La forte présence de coliformes et de bactéries E. coli donnait à penser que l’eau de boisson des ménages était une voie importante pour l’ingestion de matières fécales et d’autres agents pathogènes par les jeunes enfants, nuisant davantage à leur santé et à leur croissance.
Les résultats suggèrent également que même l’eau provenant de sources améliorées peut être contaminée, et que de mauvaises pratiques de stockage et de gestion de l’eau peuvent entraîner une détérioration supplémentaire de la qualité de l’eau une fois stockée dans le ménage.

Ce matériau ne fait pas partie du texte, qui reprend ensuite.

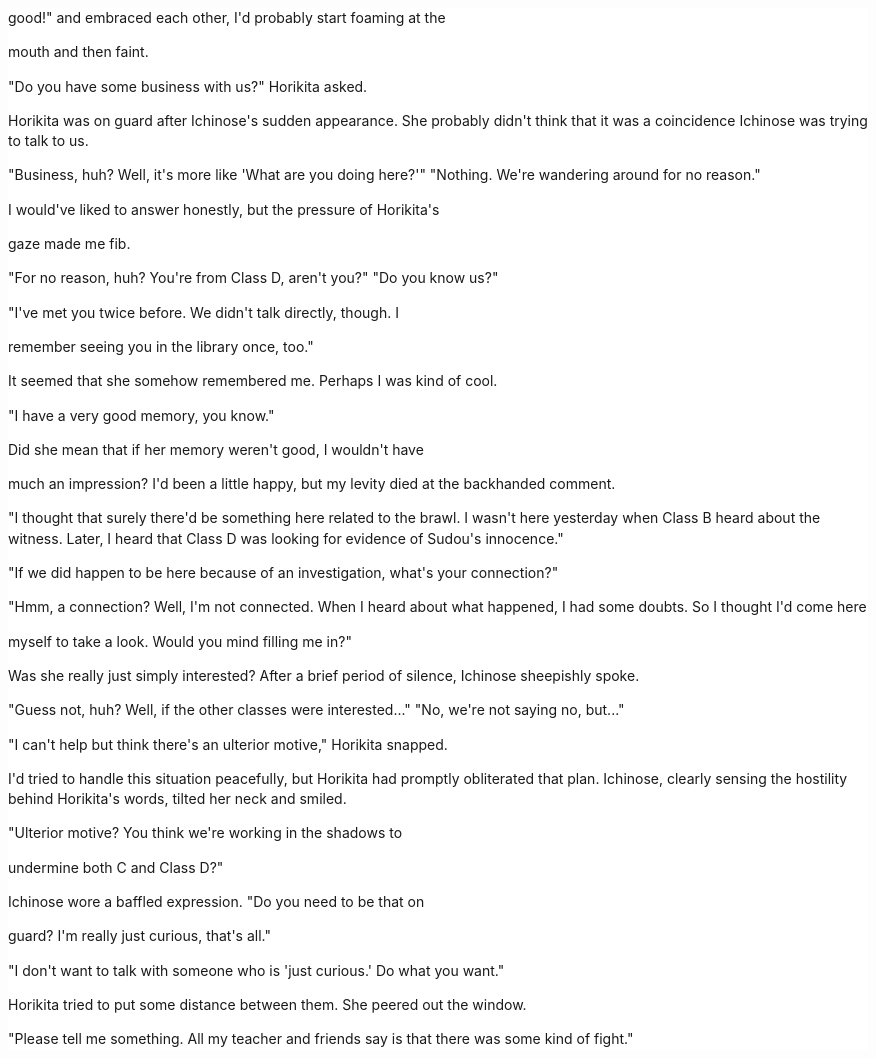 good!" and embraced each other, I'd probably start foaming at the

mouth and then faint.

"Do you have some business with us?" Horikita asked.

Horikita was on guard after Ichinose's sudden appearance. She probably didn't think that it was a coincidence Ichinose was trying to talk to us.

"Business, huh? Well, it's more like 'What are you doing here?'" "Nothing. We're wandering around for no reason."

I would've liked to answer honestly, but the pressure of Horikita's

gaze made me fib.

"For no reason, huh? You're from Class D, aren't you?" "Do you know us?"

"I've met you twice before. We didn't talk directly, though. I

remember seeing you in the library once, too."

It seemed that she somehow remembered me. Perhaps I was kind of cool.

"I have a very good memory, you know."

Did she mean that if her memory weren't good, I wouldn't have

much an impression? I'd been a little happy, but my levity died at the backhanded comment.

"I thought that surely there'd be something here related to the brawl. I wasn't here yesterday when Class B heard about the witness. Later, I heard that Class D was looking for evidence of Sudou's innocence."

"If we did happen to be here because of an investigation, what's your connection?"

"Hmm, a connection? Well, I'm not connected. When I heard about what happened, I had some doubts. So I thought I'd come here

myself to take a look. Would you mind filling me in?"

Was she really just simply interested? After a brief period of silence, Ichinose sheepishly spoke.

"Guess not, huh? Well, if the other classes were interested..." "No, we're not saying no, but..."

"I can't help but think there's an ulterior motive," Horikita snapped.

I'd tried to handle this situation peacefully, but Horikita had promptly obliterated that plan. Ichinose, clearly sensing the hostility behind Horikita's words, tilted her neck and smiled.

"Ulterior motive? You think we're working in the shadows to

undermine both C and Class D?"

Ichinose wore a baffled expression. "Do you need to be that on

guard? I'm really just curious, that's all."

"I don't want to talk with someone who is 'just curious.' Do what you want."

Horikita tried to put some distance between them. She peered out the window.

"Please tell me something. All my teacher and friends say is that there was some kind of fight."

Les résultats ont mis en évidence l’importance de s’attaquer au problème de l’eau potable insalubre dans le cadre d’un programme complet visant à réduire l’exposition et la transmission fécales et à lutter contre la diarrhée et d’améliorer les résultats pour la santé des enfants.
Au Cambodge, les principales priorités en matière de santé publique sont l’élargissement de l’accès à des sources d’eau améliorées, en particulier dans les zones rurales ; améliorer les pratiques de gestion et de traitement de l’eau des ménages grâce à l’adoption de bonnes pratiques d’hygiène afin de prévenir la contamination au niveau des ménages ; et assurer un suivi et une application plus efficaces des normes de qualité de l’eau nationales et régionales pour toutes les sources d’eau, y compris l’eau en bouteille.